The "traditional coupon collecting problem" can be summarized as follows: Assume we have a variable numbers $n$ of draws from a non-depleting set of coupons (urn with coupons distributed as $\mathbf p$). We can count the drawn numbers of coupons according the different kinds of coupons in $\mathcal B$ with a occupancy vector $(X_1,X_2,..X_b)$, with $X_i$ is the number of coupons from type $i$, and $\sum_i X_i=n$. A prominent problem investigate in $\mathbb E[n]$, i.e. expected number of needed to fulfill a constraint on minimal quotas $X_i \geq q_i$, with predefined quotas $\mathbf q = ( q_1,q_2,...,q_b)$. Investigated, e.g. in [1,2].
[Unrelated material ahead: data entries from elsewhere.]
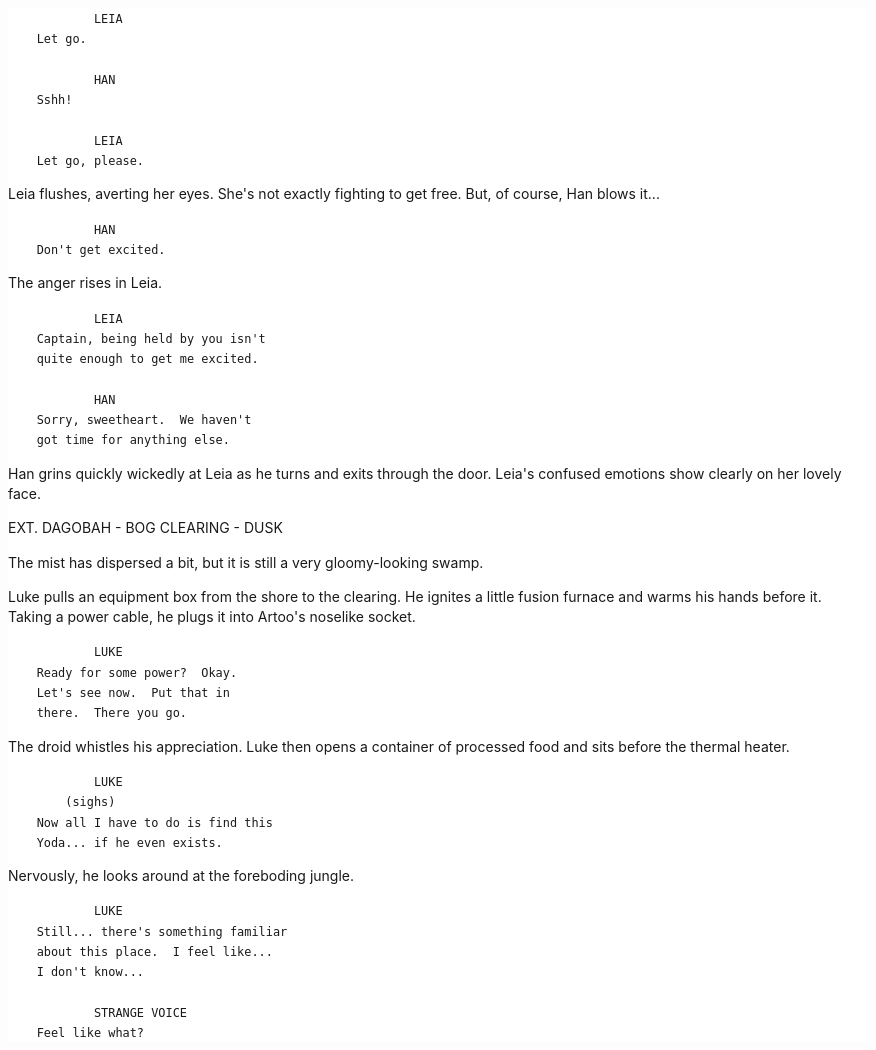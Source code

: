 				LEIA
		Let go.

				HAN
		Sshh!

				LEIA
		Let go, please.

Leia flushes, averting her eyes.  She's not exactly fighting to get 
free.  But, of course, Han blows it...

				HAN
		Don't get excited.

The anger rises in Leia.

				LEIA
		Captain, being held by you isn't 
		quite enough to get me excited.

				HAN
		Sorry, sweetheart.  We haven't 
		got time for anything else.

Han grins quickly wickedly at Leia as he turns and exits through the 
door.  Leia's confused emotions show clearly on her lovely face.

EXT. DAGOBAH - BOG CLEARING - DUSK

The mist has dispersed a bit, but it is still a very gloomy-looking 
swamp.

Luke pulls an equipment box from the shore to the clearing.  He ignites 
a little fusion furnace and warms his hands before it.  Taking a power 
cable, he plugs it into Artoo's noselike socket.

				LUKE
		Ready for some power?  Okay.  
		Let's see now.  Put that in 
		there.  There you go.

The droid whistles his appreciation.  Luke then opens a container of 
processed food and sits before the thermal heater.

				LUKE
			(sighs)
		Now all I have to do is find this 
		Yoda... if he even exists.

Nervously, he looks around at the foreboding jungle.

				LUKE
		Still... there's something familiar 
		about this place.  I feel like... 
		I don't know...

				STRANGE VOICE
		Feel like what?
A kind twisted problem I am interested in is the following: Assume we have a fixed number of $N$ draws from the urn of coupons with non-uniform distribution $\mathbf p$, can estimate or bound the number of coupon-types, which we will not observe in our $N$ draws? To be more formal, let $Y_i$ be an indicator variable with $Y_i=1$ for $X_i=0$ otherwise $Y_i=0$, and we are interested in $\mathbb E[G]$, where $G=\sum_i Y_i$.Evidently, for uniform distribution the expected number of vacancies in the occupancy vector will be minimal.
In fact I am interested in bounding $\mathbb E[G]$ incorporating an information theoretic measure on $\mathbf p$, e.g. the entropy of the distribution $\mathbf p$, the total variation distance of $\mathbf p$ to uniform distribution or maybe some useful f-divergence. At least some bound dependend on maybe $\max_i p_i$ and $\min_i p_i$ would be helpful.
If you have any idea how to tackle my problem, I am glad to hear your advice or answer. Thanks in advance.
It is easy to calculate $\mathbb{E}[G]$ using linearity of expectation. We have $\mathbb{E}[Y_i] = \Pr[X_i=0] = (1-p_i)^N$. Therefore $$\mathbb{E}[G] = \sum_{i=1}^b (1-p_i)^N.$$ Whether you can bound it in terms of any other functions of $\mathbf{p}$ is up to you.